Os rituais de MGF são praticados em muitas partes da África, do Oriente Médio e em alguns países da Ásia, às vezes na primeira infância ou quando as meninas já cresceram, dependendo da cultura local. Existem quatro tipos de MGF que variam em severidade. A mais comum é a que a Organização Mundial da Saúde define como “retirada parcial ou total do clitóris e lábios menores, com ou sem incisão dos lábios maiores”.

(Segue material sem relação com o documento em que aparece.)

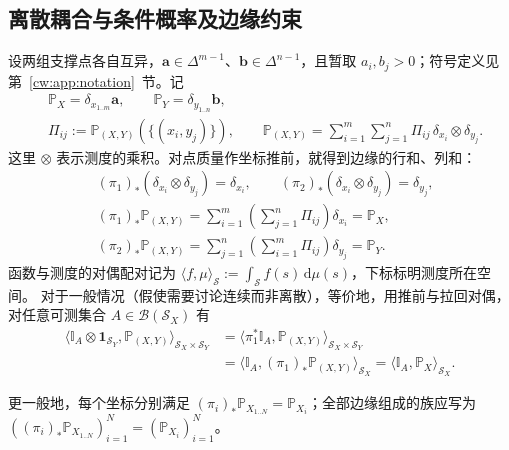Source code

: \subsection{离散耦合与条件概率及边缘约束}\label{cw:sec:discrete-ot}

设两组支撑点各自互异，$\bm a\in\Delta^{m-1}$、$\bm b\in\Delta^{n-1}$，且暂取 $a_i,b_j>0$；符号定义见第~\ref{cw:app:notation}~节。记
\begin{equation}\label{cw:eq:discrete-coupling}
\begin{aligned}
&\mathbb P_X=\delta_{x_{1..m}}\bm a,\qquad
\mathbb P_Y=\delta_{y_{1..n}}\bm b,\\
&\Pi_{ij}:=\mathbb P_{(X,Y)}(\{(x_i,y_j)\}),\qquad
\mathbb P_{(X,Y)}=\sum_{i=1}^m\sum_{j=1}^n\Pi_{ij}\,
\delta_{x_i}\otimes\delta_{y_j}.
\end{aligned}
\end{equation}
这里 $\otimes$ 表示测度的乘积。对点质量作坐标推前，就得到边缘的行和、列和：
\begin{equation}\label{cw:eq:discrete-marginals}
\begin{aligned}
&(\pi_1)_*(\delta_{x_i}\otimes\delta_{y_j})=\delta_{x_i},\qquad
(\pi_2)_*(\delta_{x_i}\otimes\delta_{y_j})=\delta_{y_j},\\
&(\pi_1)_*\mathbb P_{(X,Y)}=\sum_{i=1}^m\left(\sum_{j=1}^n\Pi_{ij}\right)\delta_{x_i}=\mathbb P_X,\\
&(\pi_2)_*\mathbb P_{(X,Y)}=\sum_{j=1}^n\left(\sum_{i=1}^m\Pi_{ij}\right)\delta_{y_j}=\mathbb P_Y.
\end{aligned}
\end{equation}
函数与测度的对偶配对记为 $\langle f,\mu\rangle_{\mathcal S}:=\int_{\mathcal S}f(s)\,\mathrm d\mu(s)$，下标标明测度所在空间。
对于一般情况（假使需要讨论连续而非离散），等价地，用推前与拉回对偶，对任意可测集合 $A\in\mathcal B(\mathcal S_X)$ 有
\begin{equation}\label{cw:eq:marginal-duality}
\begin{aligned}
\langle\mathbb I_A\otimes\mathbf1_{\mathcal S_Y},\mathbb P_{(X,Y)}\rangle_{\mathcal S_X\times\mathcal S_Y}
&=\langle\pi_1^*\mathbb I_A,\mathbb P_{(X,Y)}\rangle_{\mathcal S_X\times\mathcal S_Y}\\
&=\langle\mathbb I_A,(\pi_1)_*\mathbb P_{(X,Y)}\rangle_{\mathcal S_X}
=\langle\mathbb I_A,\mathbb P_X\rangle_{\mathcal S_X}.
\end{aligned}
\end{equation}
\begingroup\raggedright
更一般地，每个坐标分别满足 $(\pi_i)_*\mathbb P_{X_{1..N}}=\mathbb P_{X_i}$；全部边缘组成的族应写为
$((\pi_i)_*\mathbb P_{X_{1..N}})_{i=1}^N=(\mathbb P_{X_i})_{i=1}^N$。\par
\endgroup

Nos Estados Unidos, é concedido asilo político a sobreviventes da MGF, mas organizações como Igualdade Agora e Refúgio para as Famílias alertam que meninas que vivem neste país também podem estar em risco. Canadá, Espanha, Grã-Bretanha e várias nações escandinavas já adotaram legislações semelhantes, conhecidas como “provisões para as férias”. É comum pais partidários da prática e radicados na Europa ou nos Estados Unidos aproveitarem o período de férias escolares de suas filhas para enviá-las à África ou ao Oriente Médio para serem submetidas à ablação.

“Se algo se torna ilegal, as pessoas não vão querer burlar a lei”, disse Crowley aos jornalistas. Se forem considerados culpados, os pais podem ser multados ou receber penas de até cinco anos de prisão. No entanto, este continua sendo um assunto complexo, já que deve ser considerado o bem-estar psicológico das meninas e ter em conta a marginalização que sofrem as mulheres em algumas culturas. “Não pedimos a prisão dos pais, especialmente das mães, que no geral não têm poder de decisão sobre suas filhas serem, ou não, mutiladas”, disse à IPS a diretora da Igualdade Agora, Taina Bein-Aimé.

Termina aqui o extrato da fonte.